■ **Problem to work on**
Search the records that follow and extract every line containing the string "Loaders".

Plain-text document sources
***
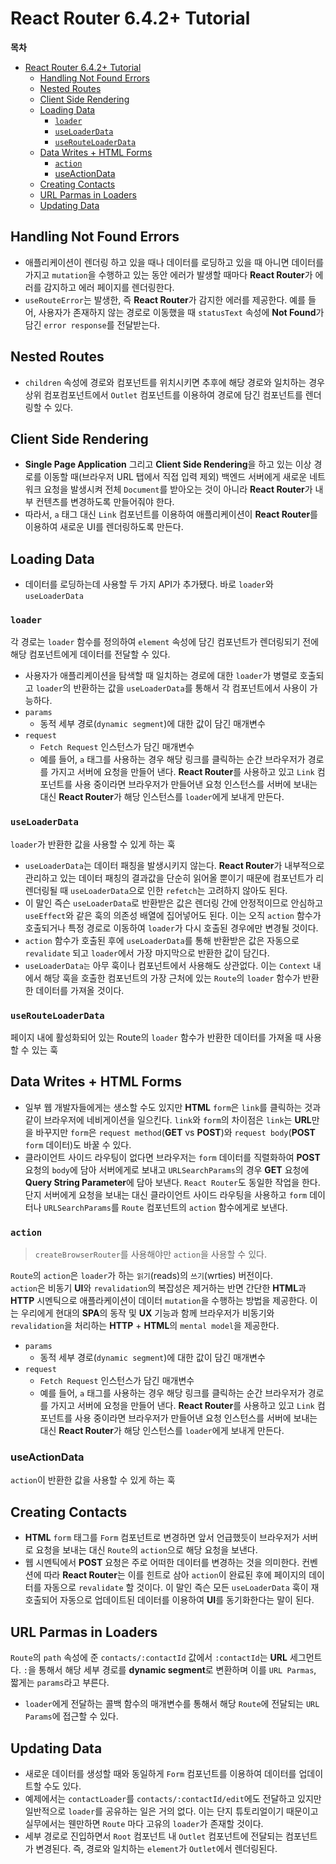 # React Router 6.4.2+ Tutorial

**목차**

- [React Router 6.4.2+ Tutorial](#react-router-642-tutorial)
  - [Handling Not Found Errors](#handling-not-found-errors)
  - [Nested Routes](#nested-routes)
  - [Client Side Rendering](#client-side-rendering)
  - [Loading Data](#loading-data)
    - [`loader`](#loader)
    - [`useLoaderData`](#useloaderdata)
    - [`useRouteLoaderData`](#userouteloaderdata)
  - [Data Writes + HTML Forms](#data-writes--html-forms)
    - [`action`](#action)
    - [useActionData](#useactiondata)
  - [Creating Contacts](#creating-contacts)
  - [URL Parmas in Loaders](#url-parmas-in-loaders)
  - [Updating Data](#updating-data)

## Handling Not Found Errors

- 애플리케이션이 렌더링 하고 있을 때나 데이터를 로딩하고 있을 때 아니면 데이터를 가지고 `mutation`을 수행하고 있는 동안 에러가 발생할 때마다 **React Router**가 에러를 감지하고 에러 페이지를 렌더링한다.
- `useRouteError`는 발생한, 즉 **React Router**가 감지한 에러를 제공한다. 예를 들어, 사용자가 존재하지 않는 경로로 이동했을 때 `statusText` 속성에 **Not Found**가 담긴 `error response`를 전달받는다.

## Nested Routes

- `children` 속성에 경로와 컴포넌트를 위치시키면 추후에 해당 경로와 일치하는 경우 상위 컴포컴포넌트에서 `Outlet` 컴포넌트를 이용하여 경로에 담긴 컴포넌트를 렌더링할 수 있다.

## Client Side Rendering

- **Single Page Application** 그리고 **Client Side Rendering**을 하고 있는 이상 경로를 이동할 때(브라우저 URL 탭에서 직접 입력 제외) 백엔드 서버에게 새로운 네트워크 요청을 발생시켜 전체 `Document`를 받아오는 것이 아니라 **React Router**가 내부 컨텐츠를 변경하도록 만들어줘야 한다.
- 따라서, `a` 태그 대신 `Link` 컴포넌트를 이용하여 애플리케이션이 **React Router**를 이용하여 새로운 UI를 렌더링하도록 만든다.

## Loading Data

- 데이터를 로딩하는데 사용할 두 가지 API가 추가됐다. 바로 `loader`와 `useLoaderData`

### `loader`

각 경로는 `loader` 함수를 정의하여 `element` 속성에 담긴 컴포넌트가 렌더링되기 전에 해당 컴포넌트에게 데이터를 전달할 수 있다.

- 사용자가 애플리케이션을 탐색할 때 일치하는 경로에 대한 `loader`가 병렬로 호출되고 `loader`의 반환하는 값을 `useLoaderData`를 통해서 각 컴포넌트에서 사용이 가능하다.
- `params`
  - 동적 세부 경로(`dynamic segment`)에 대한 값이 담긴 매개변수
- `request`
  - `Fetch Request` 인스턴스가 담긴 매개변수
  - 예를 들어, `a` 태그를 사용하는 경우 해당 링크를 클릭하는 순간 브라우저가 경로를 가지고 서버에 요청을 만들어 낸다. **React Router**를 사용하고 있고 `Link` 컴포넌트를 사용 중이라면 브라우저가 만들어낸 요청 인스턴스를 서버에 보내는 대신 **React Router**가 해당 인스턴스를 `loader`에게 보내게 만든다.

### `useLoaderData`

`loader`가 반환한 값을 사용할 수 있게 하는 훅

- `useLoaderData`는 데이터 패칭을 발생시키지 않는다. **React Router**가 내부적으로 관리하고 있는 데이터 패칭의 결과값을 단순히 읽어올 뿐이기 때문에 컴포넌트가 리렌더링될 때 `useLoaderData`으로 인한 `refetch`는 고려하지 않아도 된다.
- 이 말인 즉슨 `useLoaderData`로 반환받은 값은 렌더링 간에 안정적이므로 안심하고 `useEffect`와 같은 훅의 의존성 배열에 집어넣어도 된다. 이는 오직 `action` 함수가 호출되거나 특정 경로로 이동하여 `loader`가 다시 호출된 경우에만 변경될 것이다.
- `action` 함수가 호출된 후에 `useLoaderData`를 통해 반환받은 값은 자동으로 `revalidate` 되고 `loader`에서 가장 마지막으로 반환한 값이 담긴다.
- `useLoaderData는` 아무 훅이나 컴포넌트에서 사용해도 상관없다. 이는 `Context` 내에서 해당 훅을 호출한 컴포넌트의 가장 근처에 있는 `Route`의 `loader` 함수가 반환한 데이터를 가져올 것이다.

### `useRouteLoaderData`

페이지 내에 활성화되어 있는 Route의 `loader` 함수가 반환한 데이터를 가져올 때 사용할 수 있는 훅

## Data Writes + HTML Forms

- 일부 웹 개발자들에게는 생소할 수도 있지만 **HTML** `form`은 `link`를 클릭하는 것과 같이 브라우저에 네비게이션을 일으킨다. `link`와 `form`의 차이점은 `link`는 **URL**만을 바꾸지만 `form`은 `request method`(**GET** vs **POST**)와 `request body`(**POST** `form` 데이터)도 바꿀 수 있다.
- 클라이언트 사이드 라우팅이 없다면 브라우저는 `form` 데이터를 직렬화하여 **POST** 요청의 `body`에 담아 서버에게로 보내고 `URLSearchParams`의 경우 **GET** 요청에 **Query String Parameter**에 담아 보낸다. `React Router`도 동일한 작업을 한다. 단지 서버에게 요청을 보내는 대신 클라이언트 사이드 라우팅을 사용하고 `form` 데이터나 `URLSearchParams`를 `Route` 컴포넌트의 `action` 함수에게로 보낸다.

### `action`

> `createBrowserRouter`를 사용해야만 `action`을 사용할 수 있다.

`Route`의 `action`은 `loader`가 하는 `읽기`(reads)의 `쓰기`(wrties) 버전이다.  
`action`은 비동기 **UI**와 `revalidation`의 복잡성은 제거하는 반면 간단한 **HTML**과 **HTTP** 시멘틱으로 애플라케이션이 데이터 `mutation`을 수행하는 방법을 제공한다. 이는 우리에게 현대의 **SPA**의 동작 및 **UX** 기능과 함께 브라우저가 비동기와 `revalidation`을 처리하는 **HTTP** + **HTML**의 `mental model`을 제공한다.

- `params`
  - 동적 세부 경로(`dynamic segment`)에 대한 값이 담긴 매개변수
- `request`
  - `Fetch Request` 인스턴스가 담긴 매개변수
  - 예를 들어, `a` 태그를 사용하는 경우 해당 링크를 클릭하는 순간 브라우저가 경로를 가지고 서버에 요청을 만들어 낸다. **React Router**를 사용하고 있고 `Link` 컴포넌트를 사용 중이라면 브라우저가 만들어낸 요청 인스턴스를 서버에 보내는 대신 **React Router**가 해당 인스턴스를 `loader`에게 보내게 만든다.

### useActionData

`action`이 반환한 값을 사용할 수 있게 하는 훅

## Creating Contacts

- **HTML** `form` 태그를 `Form` 컴포넌트로 변경하면 앞서 언급했듯이 브라우저가 서버로 요청을 보내는 대신 `Route`의 `action`으로 해당 요청을 보낸다.
- 웹 시멘틱에서 **POST** 요청은 주로 어떠한 데이터를 변경하는 것을 의미한다. 컨벤션에 따라 **React Router**는 이를 힌트로 삼아 `action`이 완료된 후에 페이지의 데이터를 자동으로 `revalidate` 할 것이다. 이 말인 즉슨 모든 `useLoaderData` 훅이 재호출되어 자동으로 업데이트된 데이터를 이용하여 **UI**를 동기화한다는 말이 된다.

## URL Parmas in Loaders

`Route`의 `path` 속성에 준 `contacts/:contactId` 값에서 `:contactId`는 **URL** 세그먼트다. `:`을 통해서 해당 세부 경로를 **dynamic segment**로 변환하며 이를 `URL Parmas`, 짧게는 `params`라고 부른다.

- `loader`에게 전달하는 콜백 함수의 매개변수를 통해서 해당 `Route`에 전달되는 `URL Params`에 접근할 수 있다.

## Updating Data

- 새로운 데이터를 생성할 때와 동일하게 `Form` 컴포넌트를 이용하여 데이터를 업데이트할 수도 있다.
- 예제에서는 `contactLoader`를 `contacts/:contactId/edit`에도 전달하고 있지만 일반적으로 `loader`를 공유하는 일은 거의 없다. 이는 단지 튜토리얼이기 때문이고 실무에서는 웬만하면 `Route` 마다 고유의 `loader`가 존재할 것이다.
- 세부 경로로 진입하면서 `Root` 컴포넌트 내 `Outlet` 컴포넌트에 전달되는 컴포넌트가 변경된다. 즉, 경로와 일치하는 `element`가 `Outlet`에서 렌더링된다.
***
■ **Your response**
  - [URL Parmas in Loaders](#url-parmas-in-loaders)
## URL Parmas in Loaders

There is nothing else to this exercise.